Chapter I

[P. 12.]—The intercourse of Ireland with the Roman provinces is illustrated by coins found in the island. See Proceedings of Royal Irish Academy, ii. 184-8 (1843), on a find of coins (early imperial, from Vespasian to the Antonines) in Faugh Mountain, near Pleaskin, Giant’s Causeway, Co. Antrim; cp. also ib. 186-7; ib. vi. 441 sqq. (1856), a paper by Petrie on coins of the Republic found near Rathfarnham, Co. Dublin; ib. 525, on eight coins (imperial, from Tiberius to Constantine) found near Downpatrick; Proc. of Royal Soc. of Antiquaries of Ireland, xxx. p. 176 (1900), fifteen coins (Constantine) at Tara.

[P. 14.]—Gaelic settlements in S.-W. Britain. Sources: Cormac’s Glossary, s.v. mogeime (ed. Stokes); the text (of which an extract was printed by Zimmer in Nennius Vindicatus, p. 85) from Bodleian MSS. Rawlinson, B. 502 f. 72 c., and Laud 610 f. 100 a. 1, edited with translation by Kuno Meyer (Y Cymmrodor, 14, 101, sqq.). Cp. also Historia Brittonum, § 14, p. 156, ed. Mommsen. See Zimmer, ib. on these settlements. He determines the date of the composition of the Rawlinson-Laud document as about A.D. 750. The question as to the survival in West Britain of the descendants of an ancient pre-British Goidelic population (maintained by Professor Rhŷs, combated by Professor K. Meyer, see Transactions of Hon. Soc. of Cymmrodorion, 1895-6, p. 55 sqq.) does not affect the reality of a later Goidelic settlement in historical times. On the Dessi cp. Rhŷs, Studies in Early Irish History, p. 56; Origin of Welsh Englyn, pp. 26, 73, 179 (in Y Cymmrodor xviii. 1905); Celtic Britain (ed. 3), p. 247 sqq.

[P. 10.]—The statement that Man was never conquered by Rome might have to be modified if, as has occurred to me, the words of Tacitus at the beginning of Agricola 24, naue prima transgressus ignotas ad id tempus gentes crebris simul ac praeliis domuit, record a descent of Agricola on that island. In the context an expedition to Caledonia seems excluded. [Prima is unintelligible. It may be an instance of the common confusion of un with im, ima (for una) having been taken as an abbreviation of prima.]

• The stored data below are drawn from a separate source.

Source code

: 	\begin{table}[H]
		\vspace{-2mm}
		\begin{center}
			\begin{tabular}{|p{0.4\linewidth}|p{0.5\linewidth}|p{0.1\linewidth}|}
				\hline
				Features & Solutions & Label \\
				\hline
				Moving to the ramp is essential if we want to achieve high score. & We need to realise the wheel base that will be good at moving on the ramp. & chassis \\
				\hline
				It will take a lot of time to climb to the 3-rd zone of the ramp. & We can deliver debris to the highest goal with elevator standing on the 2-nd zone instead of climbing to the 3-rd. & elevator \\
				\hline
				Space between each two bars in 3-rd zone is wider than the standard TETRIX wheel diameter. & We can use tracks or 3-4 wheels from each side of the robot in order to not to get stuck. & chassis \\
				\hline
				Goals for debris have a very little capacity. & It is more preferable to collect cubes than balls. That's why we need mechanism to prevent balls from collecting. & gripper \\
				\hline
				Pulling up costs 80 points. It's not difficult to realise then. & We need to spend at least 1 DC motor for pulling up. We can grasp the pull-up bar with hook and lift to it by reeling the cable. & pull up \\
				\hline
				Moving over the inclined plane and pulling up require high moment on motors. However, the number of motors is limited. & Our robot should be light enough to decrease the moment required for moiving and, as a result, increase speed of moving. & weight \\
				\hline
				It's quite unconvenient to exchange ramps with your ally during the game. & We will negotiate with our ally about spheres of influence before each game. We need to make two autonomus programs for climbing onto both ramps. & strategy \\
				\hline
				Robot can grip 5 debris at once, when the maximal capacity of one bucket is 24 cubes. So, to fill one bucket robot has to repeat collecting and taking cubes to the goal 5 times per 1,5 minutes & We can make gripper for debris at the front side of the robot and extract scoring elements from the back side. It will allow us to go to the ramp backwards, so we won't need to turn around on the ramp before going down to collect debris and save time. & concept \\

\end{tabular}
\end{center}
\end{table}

[P. 14.]—“Perhaps were conditions of military service.” A stone of Killorglin (now in the Dublin Museum) bears the ogam inscription Galeatos, which Professor Rhŷs explains as genitive of Latin galeatus, a helmed soldier. He thinks that it was a name “first given to a Goidel who had worn the Roman galea, that is one who had served in the Roman army. For one cannot help comparing it with Qoeddoran-i as connected with Petrianae, and the name Sagittarius, of which the genitive Saggitari was found in ogam on a stone discovered at Burnfort, in the neighbourhood of Mallow, in Co. Cork. All three names are presumably to be explained on the supposition of Goidelic touch with Roman institutions, especially the military system; not to mention such Latin names as Marianas, Latinus, and Columbanus, or their significance, so to say, in this context” (reprint from Proceedings of Royal Society of Antiquaries of Ireland, Part i. vol. xxxii. 1902, p. 16).